**Task details**
Below are entries; output exactly the lines from the one with "## Dimmer Module Selection" to the one with "- [ ] **3.3V Logic**: Compatible", both included, and nothing else.
━━━━━━
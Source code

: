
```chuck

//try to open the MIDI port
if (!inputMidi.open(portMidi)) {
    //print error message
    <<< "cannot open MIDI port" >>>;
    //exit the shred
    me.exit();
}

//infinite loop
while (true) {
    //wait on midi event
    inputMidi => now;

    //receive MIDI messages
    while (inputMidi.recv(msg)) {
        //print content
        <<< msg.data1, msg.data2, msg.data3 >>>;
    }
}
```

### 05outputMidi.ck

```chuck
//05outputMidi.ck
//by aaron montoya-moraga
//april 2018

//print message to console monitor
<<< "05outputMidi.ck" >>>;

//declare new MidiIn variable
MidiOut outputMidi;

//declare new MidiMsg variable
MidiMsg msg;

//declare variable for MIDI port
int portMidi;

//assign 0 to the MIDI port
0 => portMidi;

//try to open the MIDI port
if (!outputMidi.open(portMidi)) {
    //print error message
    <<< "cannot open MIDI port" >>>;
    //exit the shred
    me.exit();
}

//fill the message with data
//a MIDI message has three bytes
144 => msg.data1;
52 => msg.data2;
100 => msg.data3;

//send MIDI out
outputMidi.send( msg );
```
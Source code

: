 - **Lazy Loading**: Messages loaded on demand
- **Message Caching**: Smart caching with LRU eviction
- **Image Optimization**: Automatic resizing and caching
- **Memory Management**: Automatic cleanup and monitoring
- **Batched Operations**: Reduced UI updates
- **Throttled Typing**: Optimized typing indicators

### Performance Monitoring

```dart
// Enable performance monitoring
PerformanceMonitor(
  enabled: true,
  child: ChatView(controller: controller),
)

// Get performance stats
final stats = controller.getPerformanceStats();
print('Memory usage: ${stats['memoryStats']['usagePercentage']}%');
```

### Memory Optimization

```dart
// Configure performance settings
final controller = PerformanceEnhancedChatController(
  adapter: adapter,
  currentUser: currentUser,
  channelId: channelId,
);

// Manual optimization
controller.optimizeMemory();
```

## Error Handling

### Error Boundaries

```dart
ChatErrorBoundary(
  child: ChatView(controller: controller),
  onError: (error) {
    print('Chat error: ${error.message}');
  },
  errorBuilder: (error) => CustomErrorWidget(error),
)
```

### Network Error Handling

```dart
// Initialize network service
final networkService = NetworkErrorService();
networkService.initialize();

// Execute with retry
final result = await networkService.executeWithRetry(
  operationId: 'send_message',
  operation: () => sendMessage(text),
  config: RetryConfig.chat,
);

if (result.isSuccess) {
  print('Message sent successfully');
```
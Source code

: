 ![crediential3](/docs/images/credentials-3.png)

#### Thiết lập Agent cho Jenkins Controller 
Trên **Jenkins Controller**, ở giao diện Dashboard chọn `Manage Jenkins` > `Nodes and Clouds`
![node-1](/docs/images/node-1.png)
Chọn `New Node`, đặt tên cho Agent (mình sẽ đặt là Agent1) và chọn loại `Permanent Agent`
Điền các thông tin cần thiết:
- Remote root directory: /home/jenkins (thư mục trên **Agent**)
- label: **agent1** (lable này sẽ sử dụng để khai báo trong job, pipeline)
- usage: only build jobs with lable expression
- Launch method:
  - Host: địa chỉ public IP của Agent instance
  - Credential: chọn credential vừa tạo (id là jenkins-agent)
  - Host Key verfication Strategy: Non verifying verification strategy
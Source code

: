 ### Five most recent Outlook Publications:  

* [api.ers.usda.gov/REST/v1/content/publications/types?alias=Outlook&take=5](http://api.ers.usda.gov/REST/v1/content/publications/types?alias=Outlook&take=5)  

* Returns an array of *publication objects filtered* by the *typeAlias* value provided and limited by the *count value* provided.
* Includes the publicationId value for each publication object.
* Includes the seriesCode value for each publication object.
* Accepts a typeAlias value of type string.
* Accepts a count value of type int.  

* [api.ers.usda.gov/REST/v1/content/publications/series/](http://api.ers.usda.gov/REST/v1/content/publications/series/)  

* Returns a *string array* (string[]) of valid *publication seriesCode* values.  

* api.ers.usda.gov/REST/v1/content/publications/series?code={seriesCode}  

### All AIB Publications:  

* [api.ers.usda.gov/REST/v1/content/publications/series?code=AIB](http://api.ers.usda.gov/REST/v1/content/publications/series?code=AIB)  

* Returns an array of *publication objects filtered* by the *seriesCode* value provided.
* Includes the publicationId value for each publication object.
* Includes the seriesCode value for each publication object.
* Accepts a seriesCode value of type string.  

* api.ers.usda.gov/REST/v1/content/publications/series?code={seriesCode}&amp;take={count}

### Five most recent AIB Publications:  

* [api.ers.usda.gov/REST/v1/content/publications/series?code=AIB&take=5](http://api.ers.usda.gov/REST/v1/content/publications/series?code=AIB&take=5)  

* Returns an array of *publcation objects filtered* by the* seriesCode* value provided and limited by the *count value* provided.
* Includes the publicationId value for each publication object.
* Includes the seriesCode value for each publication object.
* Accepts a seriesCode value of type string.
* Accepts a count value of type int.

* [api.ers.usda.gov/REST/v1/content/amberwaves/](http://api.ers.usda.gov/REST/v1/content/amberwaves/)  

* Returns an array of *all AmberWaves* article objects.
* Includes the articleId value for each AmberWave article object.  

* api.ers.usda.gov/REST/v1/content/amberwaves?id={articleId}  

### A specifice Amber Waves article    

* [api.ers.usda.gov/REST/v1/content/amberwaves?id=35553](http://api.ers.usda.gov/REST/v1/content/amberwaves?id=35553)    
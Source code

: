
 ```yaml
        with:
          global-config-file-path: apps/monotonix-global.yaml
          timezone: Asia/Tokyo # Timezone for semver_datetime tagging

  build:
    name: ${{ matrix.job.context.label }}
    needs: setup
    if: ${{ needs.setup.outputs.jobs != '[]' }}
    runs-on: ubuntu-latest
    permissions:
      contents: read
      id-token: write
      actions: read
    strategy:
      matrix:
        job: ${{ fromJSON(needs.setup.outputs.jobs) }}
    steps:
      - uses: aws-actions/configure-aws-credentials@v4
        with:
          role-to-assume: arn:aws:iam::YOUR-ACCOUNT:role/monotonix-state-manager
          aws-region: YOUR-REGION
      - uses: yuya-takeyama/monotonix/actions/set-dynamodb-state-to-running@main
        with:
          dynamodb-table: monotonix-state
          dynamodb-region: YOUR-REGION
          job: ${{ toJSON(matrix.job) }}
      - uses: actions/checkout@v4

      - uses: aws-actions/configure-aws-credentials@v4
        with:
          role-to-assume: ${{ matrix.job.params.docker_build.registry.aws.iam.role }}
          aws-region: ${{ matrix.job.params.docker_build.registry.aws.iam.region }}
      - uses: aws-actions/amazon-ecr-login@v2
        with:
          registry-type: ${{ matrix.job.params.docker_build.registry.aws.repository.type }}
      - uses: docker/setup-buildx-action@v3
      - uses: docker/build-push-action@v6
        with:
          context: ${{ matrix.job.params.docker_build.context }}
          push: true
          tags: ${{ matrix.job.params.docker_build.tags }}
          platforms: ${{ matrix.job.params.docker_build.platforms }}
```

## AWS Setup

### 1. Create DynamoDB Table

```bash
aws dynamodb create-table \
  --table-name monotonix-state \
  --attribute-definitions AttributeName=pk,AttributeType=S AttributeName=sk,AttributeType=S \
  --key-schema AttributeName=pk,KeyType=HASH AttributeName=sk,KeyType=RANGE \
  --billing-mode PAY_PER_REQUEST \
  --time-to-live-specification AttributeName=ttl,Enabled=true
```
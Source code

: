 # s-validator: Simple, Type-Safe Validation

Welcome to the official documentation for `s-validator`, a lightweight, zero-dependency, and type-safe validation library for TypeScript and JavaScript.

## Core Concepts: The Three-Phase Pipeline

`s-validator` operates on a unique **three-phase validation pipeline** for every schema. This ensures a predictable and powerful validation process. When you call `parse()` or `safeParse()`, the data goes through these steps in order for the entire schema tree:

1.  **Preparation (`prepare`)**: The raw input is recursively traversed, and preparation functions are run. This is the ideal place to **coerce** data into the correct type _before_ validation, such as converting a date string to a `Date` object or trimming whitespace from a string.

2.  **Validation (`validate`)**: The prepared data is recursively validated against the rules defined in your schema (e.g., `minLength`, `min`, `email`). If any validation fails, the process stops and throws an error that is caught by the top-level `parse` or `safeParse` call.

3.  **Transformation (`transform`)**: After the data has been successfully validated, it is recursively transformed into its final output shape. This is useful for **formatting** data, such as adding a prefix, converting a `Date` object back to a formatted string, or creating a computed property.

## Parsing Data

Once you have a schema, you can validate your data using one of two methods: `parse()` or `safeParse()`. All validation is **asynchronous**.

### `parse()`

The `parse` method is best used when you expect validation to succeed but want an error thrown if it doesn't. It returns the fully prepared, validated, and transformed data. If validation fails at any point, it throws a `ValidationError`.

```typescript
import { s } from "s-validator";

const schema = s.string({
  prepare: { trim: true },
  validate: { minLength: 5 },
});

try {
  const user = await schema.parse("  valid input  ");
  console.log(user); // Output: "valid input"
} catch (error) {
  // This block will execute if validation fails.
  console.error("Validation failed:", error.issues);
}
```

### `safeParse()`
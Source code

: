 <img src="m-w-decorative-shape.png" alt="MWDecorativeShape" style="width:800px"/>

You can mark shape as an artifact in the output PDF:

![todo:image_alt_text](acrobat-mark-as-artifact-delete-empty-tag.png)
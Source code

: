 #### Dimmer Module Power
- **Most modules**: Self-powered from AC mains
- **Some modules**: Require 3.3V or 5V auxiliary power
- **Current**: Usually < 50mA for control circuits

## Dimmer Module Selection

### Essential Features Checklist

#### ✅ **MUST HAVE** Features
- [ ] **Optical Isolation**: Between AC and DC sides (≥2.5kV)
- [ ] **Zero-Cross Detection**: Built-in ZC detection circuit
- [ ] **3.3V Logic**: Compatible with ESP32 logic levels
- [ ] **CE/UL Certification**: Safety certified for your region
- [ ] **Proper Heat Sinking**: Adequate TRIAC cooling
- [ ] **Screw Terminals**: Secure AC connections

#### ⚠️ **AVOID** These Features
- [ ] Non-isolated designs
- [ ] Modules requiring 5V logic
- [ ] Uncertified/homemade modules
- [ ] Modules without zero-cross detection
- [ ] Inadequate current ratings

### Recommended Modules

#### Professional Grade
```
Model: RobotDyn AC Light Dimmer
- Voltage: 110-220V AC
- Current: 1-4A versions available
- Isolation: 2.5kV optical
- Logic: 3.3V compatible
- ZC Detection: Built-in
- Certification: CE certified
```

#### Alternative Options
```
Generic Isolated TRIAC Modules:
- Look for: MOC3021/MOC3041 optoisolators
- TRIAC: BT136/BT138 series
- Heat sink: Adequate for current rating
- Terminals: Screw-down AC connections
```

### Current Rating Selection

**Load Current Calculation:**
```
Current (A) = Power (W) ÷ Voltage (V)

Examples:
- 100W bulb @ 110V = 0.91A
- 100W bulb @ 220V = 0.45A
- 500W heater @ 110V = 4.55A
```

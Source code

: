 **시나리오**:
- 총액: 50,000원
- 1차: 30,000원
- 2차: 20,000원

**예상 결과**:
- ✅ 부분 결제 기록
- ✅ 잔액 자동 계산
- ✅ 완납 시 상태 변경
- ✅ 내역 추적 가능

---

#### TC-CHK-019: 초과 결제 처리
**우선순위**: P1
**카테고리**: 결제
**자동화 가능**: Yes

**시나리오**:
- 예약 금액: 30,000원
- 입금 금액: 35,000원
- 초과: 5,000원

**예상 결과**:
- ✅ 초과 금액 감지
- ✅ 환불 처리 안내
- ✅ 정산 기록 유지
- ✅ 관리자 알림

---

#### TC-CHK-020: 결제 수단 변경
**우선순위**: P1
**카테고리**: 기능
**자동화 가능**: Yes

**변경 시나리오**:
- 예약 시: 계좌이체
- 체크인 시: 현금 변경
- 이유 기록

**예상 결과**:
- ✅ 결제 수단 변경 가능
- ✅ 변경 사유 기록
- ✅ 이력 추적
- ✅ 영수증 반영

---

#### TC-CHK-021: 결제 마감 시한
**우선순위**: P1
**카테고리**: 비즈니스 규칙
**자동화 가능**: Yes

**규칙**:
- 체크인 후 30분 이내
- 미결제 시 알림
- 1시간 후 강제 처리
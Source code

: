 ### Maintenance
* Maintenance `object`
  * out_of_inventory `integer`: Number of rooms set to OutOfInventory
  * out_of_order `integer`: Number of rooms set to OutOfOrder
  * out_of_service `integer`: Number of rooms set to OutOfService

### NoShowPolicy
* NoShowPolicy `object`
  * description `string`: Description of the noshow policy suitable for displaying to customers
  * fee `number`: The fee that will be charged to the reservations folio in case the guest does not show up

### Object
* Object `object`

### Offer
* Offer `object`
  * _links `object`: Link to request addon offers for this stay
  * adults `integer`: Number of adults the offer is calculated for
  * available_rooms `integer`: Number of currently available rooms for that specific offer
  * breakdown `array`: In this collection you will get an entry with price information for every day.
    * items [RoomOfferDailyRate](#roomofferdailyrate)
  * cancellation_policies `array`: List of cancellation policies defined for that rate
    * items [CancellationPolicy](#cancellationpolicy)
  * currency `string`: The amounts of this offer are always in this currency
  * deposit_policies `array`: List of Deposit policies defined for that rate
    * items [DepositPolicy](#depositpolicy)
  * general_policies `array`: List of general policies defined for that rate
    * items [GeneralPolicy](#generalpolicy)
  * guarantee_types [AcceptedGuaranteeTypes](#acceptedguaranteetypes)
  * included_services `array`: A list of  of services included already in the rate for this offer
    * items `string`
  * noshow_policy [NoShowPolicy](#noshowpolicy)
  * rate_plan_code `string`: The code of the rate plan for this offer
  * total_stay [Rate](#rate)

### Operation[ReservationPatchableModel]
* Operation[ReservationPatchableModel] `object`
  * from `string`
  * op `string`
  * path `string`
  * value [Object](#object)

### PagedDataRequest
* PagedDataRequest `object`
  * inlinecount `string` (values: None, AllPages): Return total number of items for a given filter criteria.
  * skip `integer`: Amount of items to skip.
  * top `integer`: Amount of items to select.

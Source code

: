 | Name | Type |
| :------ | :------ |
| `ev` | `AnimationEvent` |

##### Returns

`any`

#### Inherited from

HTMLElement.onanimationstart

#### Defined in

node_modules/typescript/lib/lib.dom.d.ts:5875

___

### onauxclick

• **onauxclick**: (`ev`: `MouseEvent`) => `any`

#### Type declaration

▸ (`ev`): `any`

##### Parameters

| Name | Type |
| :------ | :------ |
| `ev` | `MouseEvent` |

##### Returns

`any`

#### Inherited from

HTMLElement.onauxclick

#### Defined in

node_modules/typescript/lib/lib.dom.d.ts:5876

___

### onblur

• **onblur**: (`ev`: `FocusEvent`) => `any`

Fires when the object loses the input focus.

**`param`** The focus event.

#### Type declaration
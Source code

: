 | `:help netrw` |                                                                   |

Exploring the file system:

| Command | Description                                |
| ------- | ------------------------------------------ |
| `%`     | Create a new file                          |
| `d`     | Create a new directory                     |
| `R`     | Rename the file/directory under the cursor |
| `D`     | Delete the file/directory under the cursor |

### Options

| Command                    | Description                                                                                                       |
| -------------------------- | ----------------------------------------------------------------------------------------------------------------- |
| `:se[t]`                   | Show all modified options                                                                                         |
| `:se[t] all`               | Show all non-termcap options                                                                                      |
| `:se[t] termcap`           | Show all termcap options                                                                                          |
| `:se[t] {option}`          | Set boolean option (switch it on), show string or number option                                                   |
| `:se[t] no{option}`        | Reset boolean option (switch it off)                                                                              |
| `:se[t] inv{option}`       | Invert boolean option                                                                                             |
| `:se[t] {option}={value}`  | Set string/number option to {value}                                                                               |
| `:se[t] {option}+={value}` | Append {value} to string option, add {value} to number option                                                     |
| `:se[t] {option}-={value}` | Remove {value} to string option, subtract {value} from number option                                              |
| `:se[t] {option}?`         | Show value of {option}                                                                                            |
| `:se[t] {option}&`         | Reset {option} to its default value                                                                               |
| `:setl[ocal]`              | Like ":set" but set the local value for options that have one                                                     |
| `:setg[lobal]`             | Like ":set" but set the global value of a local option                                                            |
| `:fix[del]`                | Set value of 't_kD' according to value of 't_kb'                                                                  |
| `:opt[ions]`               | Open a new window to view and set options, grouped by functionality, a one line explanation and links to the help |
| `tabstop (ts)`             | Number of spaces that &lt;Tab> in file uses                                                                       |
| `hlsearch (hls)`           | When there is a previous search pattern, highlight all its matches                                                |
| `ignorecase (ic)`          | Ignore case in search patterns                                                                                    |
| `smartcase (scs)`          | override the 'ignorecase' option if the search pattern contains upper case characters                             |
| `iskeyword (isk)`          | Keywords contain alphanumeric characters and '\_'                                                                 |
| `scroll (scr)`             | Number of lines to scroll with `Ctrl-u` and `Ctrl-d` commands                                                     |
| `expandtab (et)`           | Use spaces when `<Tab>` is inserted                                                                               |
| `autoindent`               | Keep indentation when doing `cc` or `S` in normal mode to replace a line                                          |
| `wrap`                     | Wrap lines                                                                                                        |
━━━━━━
**Task response**
## Dimmer Module Selection

### Essential Features Checklist

#### ✅ **MUST HAVE** Features
- [ ] **Optical Isolation**: Between AC and DC sides (≥2.5kV)
- [ ] **Zero-Cross Detection**: Built-in ZC detection circuit
- [ ] **3.3V Logic**: Compatible with ESP32 logic levels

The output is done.